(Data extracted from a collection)
[Start of section]

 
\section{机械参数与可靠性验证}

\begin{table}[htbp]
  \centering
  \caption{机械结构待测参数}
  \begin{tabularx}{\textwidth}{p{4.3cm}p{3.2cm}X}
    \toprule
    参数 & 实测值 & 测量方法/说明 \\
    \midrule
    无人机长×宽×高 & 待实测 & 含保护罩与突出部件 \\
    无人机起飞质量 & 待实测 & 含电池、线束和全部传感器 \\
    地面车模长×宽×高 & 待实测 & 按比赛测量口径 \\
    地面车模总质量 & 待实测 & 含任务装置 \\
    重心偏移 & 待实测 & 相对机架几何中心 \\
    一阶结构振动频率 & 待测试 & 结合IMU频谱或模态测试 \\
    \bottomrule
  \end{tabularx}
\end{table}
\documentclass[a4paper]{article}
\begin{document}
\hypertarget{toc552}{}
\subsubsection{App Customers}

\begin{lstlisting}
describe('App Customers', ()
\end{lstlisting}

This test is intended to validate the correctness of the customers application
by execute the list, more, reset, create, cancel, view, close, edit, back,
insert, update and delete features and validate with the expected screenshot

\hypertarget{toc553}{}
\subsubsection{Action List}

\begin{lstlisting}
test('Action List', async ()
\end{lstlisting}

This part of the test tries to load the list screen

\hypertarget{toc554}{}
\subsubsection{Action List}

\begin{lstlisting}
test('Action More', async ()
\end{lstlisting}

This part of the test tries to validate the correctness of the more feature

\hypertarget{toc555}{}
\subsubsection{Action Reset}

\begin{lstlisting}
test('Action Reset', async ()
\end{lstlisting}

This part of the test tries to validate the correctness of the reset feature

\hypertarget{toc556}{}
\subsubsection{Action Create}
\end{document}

[End of section]

**Required work**
What is needed here is an exact transcription of the records above.

**Expected answer**
\section{机械参数与可靠性验证}

\begin{table}[htbp]
  \centering
  \caption{机械结构待测参数}
  \begin{tabularx}{\textwidth}{p{4.3cm}p{3.2cm}X}
    \toprule
    参数 & 实测值 & 测量方法/说明 \\
    \midrule
    无人机长×宽×高 & 待实测 & 含保护罩与突出部件 \\
    无人机起飞质量 & 待实测 & 含电池、线束和全部传感器 \\
    地面车模长×宽×高 & 待实测 & 按比赛测量口径 \\
    地面车模总质量 & 待实测 & 含任务装置 \\
    重心偏移 & 待实测 & 相对机架几何中心 \\
    一阶结构振动频率 & 待测试 & 结合IMU频谱或模态测试 \\
    \bottomrule
  \end{tabularx}
\end{table}
\documentclass[a4paper]{article}
\begin{document}
\hypertarget{toc552}{}
\subsubsection{App Customers}

\begin{lstlisting}
describe('App Customers', ()
\end{lstlisting}

This test is intended to validate the correctness of the customers application
by execute the list, more, reset, create, cancel, view, close, edit, back,
insert, update and delete features and validate with the expected screenshot

\hypertarget{toc553}{}
\subsubsection{Action List}

\begin{lstlisting}
test('Action List', async ()
\end{lstlisting}

This part of the test tries to load the list screen

\hypertarget{toc554}{}
\subsubsection{Action List}

\begin{lstlisting}
test('Action More', async ()
\end{lstlisting}

This part of the test tries to validate the correctness of the more feature

\hypertarget{toc555}{}
\subsubsection{Action Reset}

\begin{lstlisting}
test('Action Reset', async ()
\end{lstlisting}

This part of the test tries to validate the correctness of the reset feature

\hypertarget{toc556}{}
\subsubsection{Action Create}
\end{document}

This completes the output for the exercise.